Richard Baillargeon : Les chambres noires que nous avons connues au temps de l’argentique sont maintenant presque chose du passé. Les photographes les ont abandonnées au profit des outils numériques. Comment ce travail sur les chambres noires a-t-il commencé ?

Michel Campeau : J’ai entrepris ce projet, en septembre 2005, au terme de travaux sur le paysage postindustriel1. Comme photographe, j’avais alors le sentiment d’être pris en tenaille entre l’argentique et le numérique, et quand m’est venue l’idée de photographier les chambres noires pour en faire un projet de création, la prise de vue numérique s’est imposée à moi. J’aimais l’instantanéité de la visualisation qu’offrait le procédé, j’aimais aussi les mécanismes de l’appareil numérique, le viseur-écran qui sert de table lumineuse, la possibilité de se départir des images erronées. Et puis, en utilisant le flash électronique dans ce lieu particulier de la création argentique – que l’on doit, en temps normal, protéger des infiltrations lumineuses parasitaires –, il y avait quelque chose, sans que je le veuille véritablement, de provocateur et de sacrilège.
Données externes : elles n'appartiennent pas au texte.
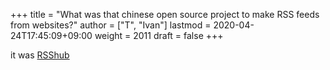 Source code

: +++
title = "What was that chinese open source project to make RSS feeds from websites?"
author = ["T", "Ivan"]
lastmod = 2020-04-24T17:45:09+09:00
weight = 2011
draft = false
+++

it was [RSShub](https://docs.rsshub.app/en/)
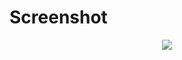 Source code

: # Screenshot
<p align="center"><img src="https://github.com/zxx43/Software-Render/blob/master/screen.png"/></p>

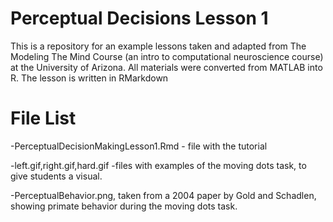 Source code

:# Perceptual Decisions Lesson 1
This is a repository for an example lessons taken and adapted from The Modeling The Mind Course (an intro to computational neuroscience course) at the University of Arizona. All materials were converted from MATLAB  into R.
The lesson is written in RMarkdown

# File List
-PerceptualDecisionMakingLesson1.Rmd - file with the tutorial

-left.gif,right.gif,hard.gif -files with examples of the moving dots task, to give students a visual.

-PerceptualBehavior.png, taken from a 2004 paper by Gold and Schadlen, showing primate behavior during the moving dots task.
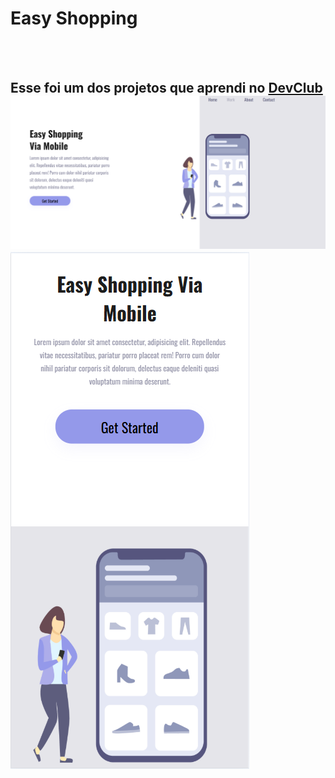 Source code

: <h1>Easy Shopping</h1>
<br>
<br>
<h2>Esse foi um dos projetos que aprendi no <a href="https://rodolfomori.com.br/">DevClub</a>

<br>

<img src="https://github.com/Edi-Dantas/projeto-easy-shopping/blob/master/img/easy-descktop.png?raw=true" />

<br>

<img src="https://github.com/Edi-Dantas/projeto-easy-shopping/blob/master/img/easy-cell.png?raw=true" />

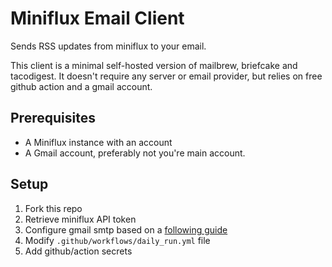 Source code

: # Miniflux Email Client
Sends RSS updates from miniflux to your email. 

This client is a minimal self-hosted version of mailbrew, briefcake and tacodigest. It doesn't require any server or email provider, but relies on free github action and a gmail account.

## Prerequisites

- A Miniflux instance with an account
- A Gmail account, preferably not you're main account.

## Setup

1. Fork this repo
2. Retrieve miniflux API token
3. Configure gmail smtp based on a [following guide](https://community.cloudflare.com/t/solved-how-to-use-gmail-smtp-to-send-from-an-email-address-which-uses-cloudflare-email-routing/382769/2)
4. Modify `.github/workflows/daily_run.yml` file
5. Add github/action secrets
Au départ, je n’avais pas une idée très précise de l’envergure réelle du phénomène d’obsolescence des chambres noires et de la photographie argentique. En amorçant ce travail, qui pour moi est autant une enquête visuelle qu’un hommage au métier de photographe, sur un lieu aussi puissamment « photogénique » parce que marqué par le travail manuel et la patine du temps, j’ai rapidement compris qu’une certaine photographie était en déclin.

Ce travail m’a permis de redécouvrir, tel une sorte d’anthropologue, à la fois un territoire connu et un univers qui appartient d’emblée au monde de la technologie photographique. Ajoutons que l’occasion était belle aussi pour insuffler à ce projet un brin d’ironie. En dépit des hauts cris des inconditionnels des procédés anciens, il est irréfutable que les outils numériques sont un avancement spectaculaire.

Grâce à mon réseau professionnel, j’ai inventorié plus d’une centaine de chambres noires que je me suis mis à photographier et de cela est née une première série2. Par la suite, j’ai voulu voir ailleurs à quoi ressemblaient les chambres noires, examiner en quoi elles se différenciaient des nôtres et je suis ainsi allé photographier celles de La Havane, de Toronto, de Niamey, de Berlin, de Hô Chi Minh-Ville, de Mexico, de Bruxelles et de Paris.

RB : Le regard que tu portes sur les chambres noires semble à première vue celui de l’anthropologue, cependant on a tôt fait de constater que ce regard s’attache aux choses vues de très près. Pourquoi ce choix de jouer le fragment, le détail, la couleur et la chose pour elle-même ?

MC : J’ai réalisé le premier cycle, principalement et très rapidement dans la région montréalaise. L’intérêt que le photographe et éditeur britannique Martin Parr a montré dès ce moment à l’égard des qualités polémiques et esthétiques de mon travail n’a pas favorisé un grand recul critique de ma part. Je pense être un photographe animé par des exigences esthétiques et mes cadrages exercent constamment une tension dans le hors champ du sujet. C’est pourquoi les vues générales des chambres noires me sont apparues inintéressantes.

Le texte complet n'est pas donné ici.